START Task inputs

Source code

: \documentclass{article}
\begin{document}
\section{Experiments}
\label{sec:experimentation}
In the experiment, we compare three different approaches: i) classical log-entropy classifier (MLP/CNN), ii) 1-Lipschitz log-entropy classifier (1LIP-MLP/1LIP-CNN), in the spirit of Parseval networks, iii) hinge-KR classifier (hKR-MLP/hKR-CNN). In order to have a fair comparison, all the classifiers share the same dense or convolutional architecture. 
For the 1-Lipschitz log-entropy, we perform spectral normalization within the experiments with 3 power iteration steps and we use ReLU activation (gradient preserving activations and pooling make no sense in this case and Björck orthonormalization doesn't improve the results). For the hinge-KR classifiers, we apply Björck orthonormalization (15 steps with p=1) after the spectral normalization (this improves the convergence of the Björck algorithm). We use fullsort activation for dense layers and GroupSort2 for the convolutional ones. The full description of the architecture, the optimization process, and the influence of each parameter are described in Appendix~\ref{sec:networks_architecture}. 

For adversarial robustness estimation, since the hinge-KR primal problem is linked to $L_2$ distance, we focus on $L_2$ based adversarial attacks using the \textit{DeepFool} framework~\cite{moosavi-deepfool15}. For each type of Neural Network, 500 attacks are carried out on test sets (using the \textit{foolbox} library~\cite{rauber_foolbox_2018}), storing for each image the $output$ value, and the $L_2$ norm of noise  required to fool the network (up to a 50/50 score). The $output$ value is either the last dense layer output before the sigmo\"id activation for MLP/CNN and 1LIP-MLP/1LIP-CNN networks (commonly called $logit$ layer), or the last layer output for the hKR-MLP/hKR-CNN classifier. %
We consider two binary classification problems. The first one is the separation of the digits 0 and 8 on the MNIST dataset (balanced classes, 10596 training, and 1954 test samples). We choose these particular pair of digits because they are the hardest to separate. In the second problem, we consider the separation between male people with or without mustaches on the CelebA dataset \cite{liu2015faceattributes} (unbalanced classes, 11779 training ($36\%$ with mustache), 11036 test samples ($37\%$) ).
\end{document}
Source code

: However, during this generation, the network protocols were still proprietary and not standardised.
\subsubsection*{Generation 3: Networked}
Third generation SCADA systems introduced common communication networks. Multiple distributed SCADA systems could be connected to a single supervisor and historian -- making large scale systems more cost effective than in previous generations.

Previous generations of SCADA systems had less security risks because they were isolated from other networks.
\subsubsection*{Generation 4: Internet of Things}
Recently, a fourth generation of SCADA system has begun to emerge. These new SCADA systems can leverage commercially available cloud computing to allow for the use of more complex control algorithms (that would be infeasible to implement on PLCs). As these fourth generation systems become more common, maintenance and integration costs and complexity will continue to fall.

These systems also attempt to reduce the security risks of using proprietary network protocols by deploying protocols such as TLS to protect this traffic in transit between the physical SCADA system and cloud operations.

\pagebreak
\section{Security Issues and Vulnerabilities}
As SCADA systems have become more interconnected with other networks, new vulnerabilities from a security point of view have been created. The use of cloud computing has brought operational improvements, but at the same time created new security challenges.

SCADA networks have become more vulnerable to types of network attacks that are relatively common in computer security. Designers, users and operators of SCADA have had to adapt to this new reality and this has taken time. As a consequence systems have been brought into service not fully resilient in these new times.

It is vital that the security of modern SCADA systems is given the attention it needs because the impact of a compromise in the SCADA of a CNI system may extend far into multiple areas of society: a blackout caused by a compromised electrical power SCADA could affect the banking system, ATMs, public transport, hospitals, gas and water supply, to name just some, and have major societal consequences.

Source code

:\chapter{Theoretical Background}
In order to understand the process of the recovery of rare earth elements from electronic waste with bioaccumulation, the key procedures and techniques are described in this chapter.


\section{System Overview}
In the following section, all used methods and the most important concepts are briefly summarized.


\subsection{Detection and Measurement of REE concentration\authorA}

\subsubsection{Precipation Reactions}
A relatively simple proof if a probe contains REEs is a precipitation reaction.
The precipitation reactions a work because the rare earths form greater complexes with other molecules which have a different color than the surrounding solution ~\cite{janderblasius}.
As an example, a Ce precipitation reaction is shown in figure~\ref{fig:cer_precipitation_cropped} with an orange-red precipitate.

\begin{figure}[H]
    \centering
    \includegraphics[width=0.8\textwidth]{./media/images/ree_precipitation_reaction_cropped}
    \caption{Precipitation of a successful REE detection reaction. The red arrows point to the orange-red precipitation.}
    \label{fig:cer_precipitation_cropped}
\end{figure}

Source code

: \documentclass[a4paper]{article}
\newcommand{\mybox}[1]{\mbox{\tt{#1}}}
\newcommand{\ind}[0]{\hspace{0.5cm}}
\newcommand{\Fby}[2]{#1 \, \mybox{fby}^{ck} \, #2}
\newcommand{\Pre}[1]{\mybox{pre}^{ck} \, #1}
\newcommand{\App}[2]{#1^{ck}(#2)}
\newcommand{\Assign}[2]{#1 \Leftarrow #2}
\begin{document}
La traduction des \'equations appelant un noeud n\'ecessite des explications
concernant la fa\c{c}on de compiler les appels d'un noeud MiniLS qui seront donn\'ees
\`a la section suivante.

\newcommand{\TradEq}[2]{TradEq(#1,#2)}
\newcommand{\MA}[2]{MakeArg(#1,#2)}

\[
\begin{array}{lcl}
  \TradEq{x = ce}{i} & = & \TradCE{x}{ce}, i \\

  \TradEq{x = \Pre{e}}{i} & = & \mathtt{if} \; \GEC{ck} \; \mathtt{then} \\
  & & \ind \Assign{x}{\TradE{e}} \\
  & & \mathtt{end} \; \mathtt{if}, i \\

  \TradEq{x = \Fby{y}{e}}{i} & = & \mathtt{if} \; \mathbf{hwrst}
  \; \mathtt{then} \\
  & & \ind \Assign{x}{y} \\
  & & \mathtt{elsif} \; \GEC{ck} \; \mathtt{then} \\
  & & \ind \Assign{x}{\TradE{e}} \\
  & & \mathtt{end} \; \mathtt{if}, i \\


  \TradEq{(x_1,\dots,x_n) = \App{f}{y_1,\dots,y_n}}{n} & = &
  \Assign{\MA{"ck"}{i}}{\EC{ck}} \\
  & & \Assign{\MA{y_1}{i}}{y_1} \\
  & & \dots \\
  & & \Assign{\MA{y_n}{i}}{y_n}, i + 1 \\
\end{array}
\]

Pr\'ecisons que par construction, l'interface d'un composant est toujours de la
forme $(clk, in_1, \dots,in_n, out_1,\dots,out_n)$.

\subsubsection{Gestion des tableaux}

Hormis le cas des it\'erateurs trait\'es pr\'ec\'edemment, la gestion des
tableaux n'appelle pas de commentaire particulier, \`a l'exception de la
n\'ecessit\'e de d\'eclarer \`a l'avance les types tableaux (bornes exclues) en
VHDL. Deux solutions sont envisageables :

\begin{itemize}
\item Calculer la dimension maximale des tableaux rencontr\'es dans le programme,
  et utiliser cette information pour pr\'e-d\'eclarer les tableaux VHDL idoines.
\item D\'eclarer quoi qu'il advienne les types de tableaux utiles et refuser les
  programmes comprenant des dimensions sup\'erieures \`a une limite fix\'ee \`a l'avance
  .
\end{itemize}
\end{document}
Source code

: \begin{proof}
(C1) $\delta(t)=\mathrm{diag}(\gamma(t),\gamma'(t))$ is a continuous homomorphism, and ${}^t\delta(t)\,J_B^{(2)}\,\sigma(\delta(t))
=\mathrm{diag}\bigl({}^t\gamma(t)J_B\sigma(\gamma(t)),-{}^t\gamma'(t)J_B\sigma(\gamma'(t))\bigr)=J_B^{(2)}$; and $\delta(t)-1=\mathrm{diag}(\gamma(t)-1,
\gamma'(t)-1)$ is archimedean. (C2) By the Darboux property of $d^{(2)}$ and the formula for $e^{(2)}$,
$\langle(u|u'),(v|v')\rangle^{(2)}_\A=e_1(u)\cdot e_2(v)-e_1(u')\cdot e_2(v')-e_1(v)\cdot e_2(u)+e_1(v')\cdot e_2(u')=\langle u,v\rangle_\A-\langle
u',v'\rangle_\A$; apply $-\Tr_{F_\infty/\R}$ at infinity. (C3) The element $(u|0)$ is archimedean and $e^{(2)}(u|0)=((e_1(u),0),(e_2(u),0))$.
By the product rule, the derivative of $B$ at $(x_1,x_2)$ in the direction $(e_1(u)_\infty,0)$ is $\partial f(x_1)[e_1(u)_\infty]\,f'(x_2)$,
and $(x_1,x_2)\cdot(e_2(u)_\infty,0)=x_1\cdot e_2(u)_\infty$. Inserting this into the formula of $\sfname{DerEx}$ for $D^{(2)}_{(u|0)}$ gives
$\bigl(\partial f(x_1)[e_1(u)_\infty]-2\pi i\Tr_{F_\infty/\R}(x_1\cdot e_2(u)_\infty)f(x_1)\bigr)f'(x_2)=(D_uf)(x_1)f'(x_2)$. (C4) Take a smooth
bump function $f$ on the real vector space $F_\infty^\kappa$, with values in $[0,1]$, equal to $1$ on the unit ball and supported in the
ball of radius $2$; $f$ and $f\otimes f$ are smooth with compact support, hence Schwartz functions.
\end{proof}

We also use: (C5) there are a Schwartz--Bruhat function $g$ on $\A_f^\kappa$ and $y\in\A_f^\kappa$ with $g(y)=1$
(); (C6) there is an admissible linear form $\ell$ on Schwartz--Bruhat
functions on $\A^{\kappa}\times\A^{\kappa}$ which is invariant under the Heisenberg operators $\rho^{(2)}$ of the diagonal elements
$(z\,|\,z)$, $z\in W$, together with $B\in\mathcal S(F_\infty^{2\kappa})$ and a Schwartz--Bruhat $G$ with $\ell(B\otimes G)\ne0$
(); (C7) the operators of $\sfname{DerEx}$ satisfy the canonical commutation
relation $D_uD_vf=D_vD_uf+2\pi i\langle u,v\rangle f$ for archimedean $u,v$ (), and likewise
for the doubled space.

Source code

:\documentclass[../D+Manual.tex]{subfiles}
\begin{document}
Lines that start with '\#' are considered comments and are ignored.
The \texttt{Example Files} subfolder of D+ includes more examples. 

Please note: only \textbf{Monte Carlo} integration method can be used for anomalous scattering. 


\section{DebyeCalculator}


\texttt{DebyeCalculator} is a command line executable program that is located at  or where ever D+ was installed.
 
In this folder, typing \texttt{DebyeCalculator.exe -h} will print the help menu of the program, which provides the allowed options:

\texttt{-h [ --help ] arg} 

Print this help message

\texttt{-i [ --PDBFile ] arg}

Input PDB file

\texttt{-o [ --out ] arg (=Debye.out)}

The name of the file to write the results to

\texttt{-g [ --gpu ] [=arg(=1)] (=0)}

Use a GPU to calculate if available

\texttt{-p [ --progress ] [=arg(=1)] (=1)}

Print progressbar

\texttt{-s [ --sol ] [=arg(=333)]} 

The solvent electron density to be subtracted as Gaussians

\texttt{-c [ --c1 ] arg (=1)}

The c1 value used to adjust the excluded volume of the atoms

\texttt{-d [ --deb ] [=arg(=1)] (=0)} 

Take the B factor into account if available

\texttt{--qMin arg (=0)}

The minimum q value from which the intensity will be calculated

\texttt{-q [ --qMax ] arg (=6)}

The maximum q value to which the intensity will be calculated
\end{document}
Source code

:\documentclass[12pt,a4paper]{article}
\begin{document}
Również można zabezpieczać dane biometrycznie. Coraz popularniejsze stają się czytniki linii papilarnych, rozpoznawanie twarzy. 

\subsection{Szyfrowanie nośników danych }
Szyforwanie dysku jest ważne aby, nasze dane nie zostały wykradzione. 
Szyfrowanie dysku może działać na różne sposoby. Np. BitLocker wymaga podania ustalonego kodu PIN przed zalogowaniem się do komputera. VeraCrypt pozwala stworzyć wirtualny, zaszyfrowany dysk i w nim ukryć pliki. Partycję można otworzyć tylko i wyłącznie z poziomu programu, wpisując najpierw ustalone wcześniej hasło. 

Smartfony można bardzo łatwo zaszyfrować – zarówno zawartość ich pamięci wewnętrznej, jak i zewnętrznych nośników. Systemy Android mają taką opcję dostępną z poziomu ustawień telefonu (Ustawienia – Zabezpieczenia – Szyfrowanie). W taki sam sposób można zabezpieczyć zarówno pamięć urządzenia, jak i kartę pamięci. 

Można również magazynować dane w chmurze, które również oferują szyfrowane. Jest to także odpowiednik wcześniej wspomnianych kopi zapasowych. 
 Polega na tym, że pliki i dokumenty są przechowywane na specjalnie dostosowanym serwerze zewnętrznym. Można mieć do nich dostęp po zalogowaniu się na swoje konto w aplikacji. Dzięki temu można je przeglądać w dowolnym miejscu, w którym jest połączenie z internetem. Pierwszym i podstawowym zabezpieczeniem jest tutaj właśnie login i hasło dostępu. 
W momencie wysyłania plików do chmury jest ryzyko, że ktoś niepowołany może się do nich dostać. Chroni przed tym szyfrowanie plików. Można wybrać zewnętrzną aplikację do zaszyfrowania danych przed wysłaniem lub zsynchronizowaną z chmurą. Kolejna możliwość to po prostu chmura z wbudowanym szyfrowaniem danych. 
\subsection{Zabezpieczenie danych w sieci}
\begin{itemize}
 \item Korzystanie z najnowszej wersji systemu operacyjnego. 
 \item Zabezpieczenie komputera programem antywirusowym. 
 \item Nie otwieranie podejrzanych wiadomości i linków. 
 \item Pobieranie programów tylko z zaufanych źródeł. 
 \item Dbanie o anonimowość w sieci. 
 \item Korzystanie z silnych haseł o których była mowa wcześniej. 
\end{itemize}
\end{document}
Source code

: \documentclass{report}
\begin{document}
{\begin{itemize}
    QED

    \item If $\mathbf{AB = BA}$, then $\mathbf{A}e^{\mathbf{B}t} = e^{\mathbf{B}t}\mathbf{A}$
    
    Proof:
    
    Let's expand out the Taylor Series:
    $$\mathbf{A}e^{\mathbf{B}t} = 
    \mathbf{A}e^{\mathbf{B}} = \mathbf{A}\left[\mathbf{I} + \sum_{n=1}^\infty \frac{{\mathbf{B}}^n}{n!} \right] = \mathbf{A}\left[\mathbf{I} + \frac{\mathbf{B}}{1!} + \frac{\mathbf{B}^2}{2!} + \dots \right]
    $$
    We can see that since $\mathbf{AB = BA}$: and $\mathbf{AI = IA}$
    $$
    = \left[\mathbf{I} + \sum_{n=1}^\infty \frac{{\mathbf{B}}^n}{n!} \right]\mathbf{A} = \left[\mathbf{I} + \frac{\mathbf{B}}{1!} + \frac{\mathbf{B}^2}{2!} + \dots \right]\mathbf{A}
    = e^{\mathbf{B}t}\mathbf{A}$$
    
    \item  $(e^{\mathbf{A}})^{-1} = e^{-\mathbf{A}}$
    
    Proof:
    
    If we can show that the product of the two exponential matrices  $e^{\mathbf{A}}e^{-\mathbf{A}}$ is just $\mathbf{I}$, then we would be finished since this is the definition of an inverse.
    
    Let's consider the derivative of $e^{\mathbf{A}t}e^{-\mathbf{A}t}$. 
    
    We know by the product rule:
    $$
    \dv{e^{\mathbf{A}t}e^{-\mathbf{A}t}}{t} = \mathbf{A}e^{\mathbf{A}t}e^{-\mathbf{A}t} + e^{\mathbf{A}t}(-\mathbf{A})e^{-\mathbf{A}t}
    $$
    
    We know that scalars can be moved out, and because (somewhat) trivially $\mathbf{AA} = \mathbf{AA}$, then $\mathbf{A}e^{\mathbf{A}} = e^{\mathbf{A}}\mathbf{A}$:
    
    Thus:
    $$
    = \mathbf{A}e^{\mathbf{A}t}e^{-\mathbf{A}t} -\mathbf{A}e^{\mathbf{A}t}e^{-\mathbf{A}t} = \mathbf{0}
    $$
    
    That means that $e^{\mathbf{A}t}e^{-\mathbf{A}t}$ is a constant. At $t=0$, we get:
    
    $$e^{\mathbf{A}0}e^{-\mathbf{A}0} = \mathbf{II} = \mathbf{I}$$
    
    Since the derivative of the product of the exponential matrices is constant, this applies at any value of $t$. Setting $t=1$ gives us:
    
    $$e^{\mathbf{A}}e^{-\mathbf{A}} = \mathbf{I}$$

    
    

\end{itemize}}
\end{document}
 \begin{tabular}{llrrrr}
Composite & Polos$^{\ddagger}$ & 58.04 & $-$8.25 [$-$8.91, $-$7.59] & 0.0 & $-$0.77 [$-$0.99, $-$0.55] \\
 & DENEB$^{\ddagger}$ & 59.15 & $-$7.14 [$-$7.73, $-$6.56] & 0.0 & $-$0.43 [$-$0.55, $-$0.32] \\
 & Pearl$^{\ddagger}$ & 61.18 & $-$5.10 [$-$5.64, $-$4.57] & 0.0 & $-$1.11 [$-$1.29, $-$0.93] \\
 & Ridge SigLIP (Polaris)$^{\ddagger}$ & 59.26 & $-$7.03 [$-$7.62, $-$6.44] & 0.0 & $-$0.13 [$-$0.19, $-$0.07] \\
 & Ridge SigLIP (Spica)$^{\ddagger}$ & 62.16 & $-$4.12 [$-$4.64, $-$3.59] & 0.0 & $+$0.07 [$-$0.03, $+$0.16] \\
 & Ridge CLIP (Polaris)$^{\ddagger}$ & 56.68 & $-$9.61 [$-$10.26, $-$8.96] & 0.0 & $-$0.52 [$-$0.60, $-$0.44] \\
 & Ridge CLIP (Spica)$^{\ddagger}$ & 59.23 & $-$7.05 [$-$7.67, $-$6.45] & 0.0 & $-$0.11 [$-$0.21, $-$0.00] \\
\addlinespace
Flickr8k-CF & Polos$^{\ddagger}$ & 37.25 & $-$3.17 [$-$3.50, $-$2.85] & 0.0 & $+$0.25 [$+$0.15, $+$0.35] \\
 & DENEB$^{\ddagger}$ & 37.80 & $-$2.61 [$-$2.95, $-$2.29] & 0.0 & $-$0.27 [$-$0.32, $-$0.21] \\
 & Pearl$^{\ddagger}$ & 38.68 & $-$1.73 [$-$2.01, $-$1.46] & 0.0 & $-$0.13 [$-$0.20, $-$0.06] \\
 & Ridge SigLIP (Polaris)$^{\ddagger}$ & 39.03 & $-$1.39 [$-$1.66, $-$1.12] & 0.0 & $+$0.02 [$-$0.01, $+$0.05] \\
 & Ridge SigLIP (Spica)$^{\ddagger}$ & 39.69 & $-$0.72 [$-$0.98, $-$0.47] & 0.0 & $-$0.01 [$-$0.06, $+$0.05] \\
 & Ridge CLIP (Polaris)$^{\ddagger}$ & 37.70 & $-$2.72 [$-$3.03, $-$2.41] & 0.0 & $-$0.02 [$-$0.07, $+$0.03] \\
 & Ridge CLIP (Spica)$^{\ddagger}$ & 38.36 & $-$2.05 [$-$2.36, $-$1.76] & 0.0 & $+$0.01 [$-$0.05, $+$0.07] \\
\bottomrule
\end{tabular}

END Task inputs

**Exercise:**
From the entries, copy every line in which the string "risks" can be found.

**Task result:**
Previous generations of SCADA systems had less security risks because they were isolated from other networks.
These systems also attempt to reduce the security risks of using proprietary network protocols by deploying protocols such as TLS to protect this traffic in transit between the physical SCADA system and cloud operations.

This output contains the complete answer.